帰りは時間に余裕があったのでゆっくり時間を掛けて走った15:00家着。これにて全3回に分けて計画実践した知多四国88ヶ所巡礼自転車ツ−リングは全て終了した。当初目標の1).自分の年を考えてお坊さんと仲良しになる2).自転車道路事情調査3).寺の建物調査、、、、4).多くの人と話をする、、、等は殆ど実行に移すべくも無く、地図を見る、人に道を聞いて探す等スタンプラリ−のようになってしまった。それでもその土地土地の人や風景に接し、非日常を体験できたことは永年会社生活でため込んで来た垢落とし、心身のリフレッシュにはなったようだ。自分の健康にも自信が出てきた。足も太くなった。自転車にものめり込みそうな予感がする。

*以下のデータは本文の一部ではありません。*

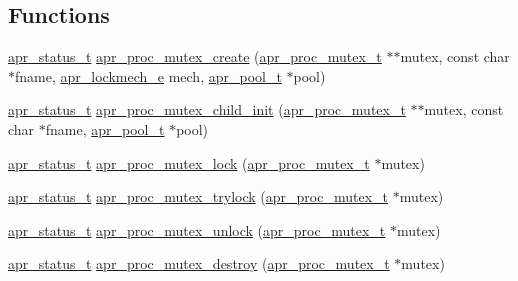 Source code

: \subsection*{Functions}
\begin{DoxyCompactItemize}
\item 
\hyperlink{group__apr__errno_gaf76ee4543247e9fb3f3546203e590a6c}{apr\-\_\-status\-\_\-t} \hyperlink{group__apr__proc__mutex_ga57a0ad8cc6209dcbc8cf7c4bdf4a2c22}{apr\-\_\-proc\-\_\-mutex\-\_\-create} (\hyperlink{group__apr__proc__mutex_ga0fae3a1ab686cd1f252c6062e4c97bd2}{apr\-\_\-proc\-\_\-mutex\-\_\-t} $\ast$$\ast$mutex, const char $\ast$fname, \hyperlink{group__apr__proc__mutex_ga75dd95a48a1e855a87b509b522746ed4}{apr\-\_\-lockmech\-\_\-e} mech, \hyperlink{group__apr__pools_gaf137f28edcf9a086cd6bc36c20d7cdfb}{apr\-\_\-pool\-\_\-t} $\ast$pool)
\item 
\hyperlink{group__apr__errno_gaf76ee4543247e9fb3f3546203e590a6c}{apr\-\_\-status\-\_\-t} \hyperlink{group__apr__proc__mutex_ga52c440b92eda07dc9c851a4e98f2ac83}{apr\-\_\-proc\-\_\-mutex\-\_\-child\-\_\-init} (\hyperlink{group__apr__proc__mutex_ga0fae3a1ab686cd1f252c6062e4c97bd2}{apr\-\_\-proc\-\_\-mutex\-\_\-t} $\ast$$\ast$mutex, const char $\ast$fname, \hyperlink{group__apr__pools_gaf137f28edcf9a086cd6bc36c20d7cdfb}{apr\-\_\-pool\-\_\-t} $\ast$pool)
\item 
\hyperlink{group__apr__errno_gaf76ee4543247e9fb3f3546203e590a6c}{apr\-\_\-status\-\_\-t} \hyperlink{group__apr__proc__mutex_ga9af7c9eabf4f99a5a33b41dc322af06f}{apr\-\_\-proc\-\_\-mutex\-\_\-lock} (\hyperlink{group__apr__proc__mutex_ga0fae3a1ab686cd1f252c6062e4c97bd2}{apr\-\_\-proc\-\_\-mutex\-\_\-t} $\ast$mutex)
\item 
\hyperlink{group__apr__errno_gaf76ee4543247e9fb3f3546203e590a6c}{apr\-\_\-status\-\_\-t} \hyperlink{group__apr__proc__mutex_ga7c41927ce5014374eb4fc66d410f9513}{apr\-\_\-proc\-\_\-mutex\-\_\-trylock} (\hyperlink{group__apr__proc__mutex_ga0fae3a1ab686cd1f252c6062e4c97bd2}{apr\-\_\-proc\-\_\-mutex\-\_\-t} $\ast$mutex)
\item 
\hyperlink{group__apr__errno_gaf76ee4543247e9fb3f3546203e590a6c}{apr\-\_\-status\-\_\-t} \hyperlink{group__apr__proc__mutex_ga4ecd9a73fbb0e6e6853e5d0769bbb183}{apr\-\_\-proc\-\_\-mutex\-\_\-unlock} (\hyperlink{group__apr__proc__mutex_ga0fae3a1ab686cd1f252c6062e4c97bd2}{apr\-\_\-proc\-\_\-mutex\-\_\-t} $\ast$mutex)
\item 
\hyperlink{group__apr__errno_gaf76ee4543247e9fb3f3546203e590a6c}{apr\-\_\-status\-\_\-t} \hyperlink{group__apr__proc__mutex_gaa692ccd799305e0166fb81f258870830}{apr\-\_\-proc\-\_\-mutex\-\_\-destroy} (\hyperlink{group__apr__proc__mutex_ga0fae3a1ab686cd1f252c6062e4c97bd2}{apr\-\_\-proc\-\_\-mutex\-\_\-t} $\ast$mutex)

\end{DoxyCompactItemize}
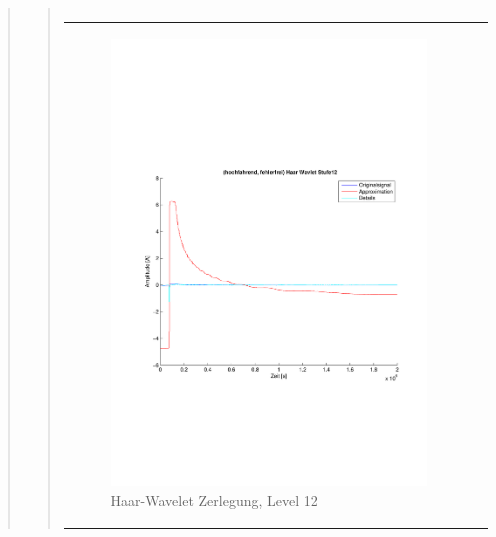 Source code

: \begin{quote}
\begin{quote}
\begin{center}
\begin{tabular}{ll}
                \end{tabular}
                \end{center}
    
                
                
                    \begin{center}
                \begin{tabular}{ll}
    
                \hspace{-8em}
                    \begin{minipage}{0.6\textwidth}
    
                        \begin{figure}[H]
                            \label{fig:}
                            \includegraphics[scale=0.4, trim = 2cm 6cm 1cm
                            7.5cm,
                            clip]{./Bilder/Termin8/fehlerfrei_hochlaufen_Haar_Wavlet_lvl_12}
                            \caption{Haar-Wavelet Zerlegung, Level 12}
                        \end{figure}
    

\end{minipage}
\end{tabular}
\end{center}
\end{quote}
\end{quote}
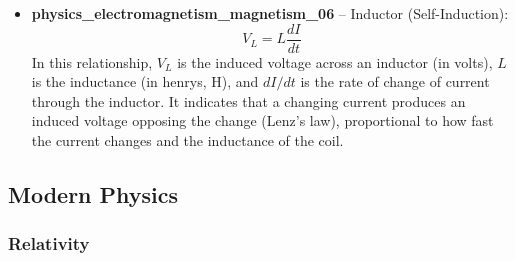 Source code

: \documentclass[11pt,a4paper]{article}
\begin{document}
\begin{itemize}
\item \textbf{physics\_electromagnetism\_magnetism\_06} -- Inductor (Self-Induction): 
\[V_L = L\frac{dI}{dt}\]
In this relationship, $V_L$ is the induced voltage across an inductor (in volts), $L$ is the inductance (in henrys, H), and $dI/dt$ is the rate of change of current through the inductor. It indicates that a changing current produces an induced voltage opposing the change (Lenz's law), proportional to how fast the current changes and the inductance of the coil.
\end{itemize}

\subsection{Modern Physics}

\subsubsection{Relativity}
\end{document}
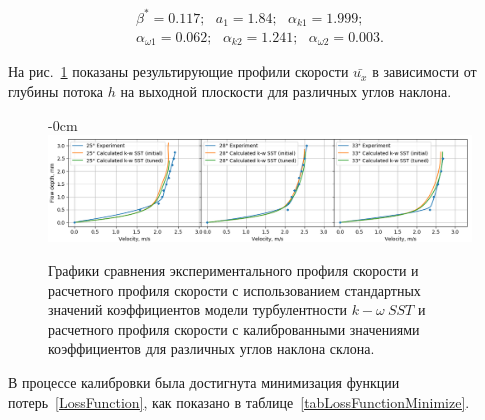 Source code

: \documentclass[mathematics,article,accept,pdftex,moreauthors]{Definitions/mdpi}
\begin{document}
\begin{linenomath}
\begin{equation}
	\begin{aligned}
		\beta^* = 0.117;\ \ \ a_1 = 1.84;\ \ \ \alpha_{k 1} = 1.999;\\
		\alpha_{\omega 1} = 0.062; \ \ \ \alpha_{k 2} = 1.241;\ \ \ \alpha_{\omega 2} = 0.003.
	\end{aligned}
\end{equation}
\end{linenomath}

На рис.~\ref{NIIMexUProfilesKWSSTGlob} показаны результирующие профили скорости $\bar{ {u_x}}$ в зависимости от глубины потока $h$ на выходной плоскости для различных углов наклона.

\begin{figure}[H]
\begin{adjustwidth}{-\extralength}{0cm}
\centering
\includegraphics[width=18 cm]{UProfilesKWSSTGlob1.png}
\end{adjustwidth}
\caption{Графики сравнения экспериментального профиля скорости и расчетного профиля скорости с использованием стандартных значений коэффициентов модели турбулентности $k-\omega\ SST$ и расчетного профиля скорости с калиброванными значениями коэффициентов для различных углов наклона склона.\label{NIIMexUProfilesKWSSTGlob}}
\end{figure}  

В процессе калибровки была достигнута минимизация функции потерь~\eqref{LossFunction}, как показано в таблице~\ref{tabLossFunctionMinimize}.
\end{document}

いつかの朝日夕刊の知多88ヶ所お遍路さんの紹介記事で「巡礼の効能は、信仰、健康、観光の三コウと言われますが云々、、、」と書いてあるのを見たことがある。今回の場合は「健康、観光」が先に来て残念ながら「信仰」は最後になってしまったが、それでも一つの計画をやり終え、漠然とした健康に対する不安からは解放された。おそるおそる立てた計画ではあったが今はそれをやり遂げたと言う達成感、充実感は残った。これに力を得て近いうちに本四国88ヶ所巡礼自転車ツ−リングも(全工程約1400キロ)計画してみよう。四国巡礼を経験された方、四国についてよくご存知の方、その他自転車ツ−リングの注意事項等あったら教えて下さい。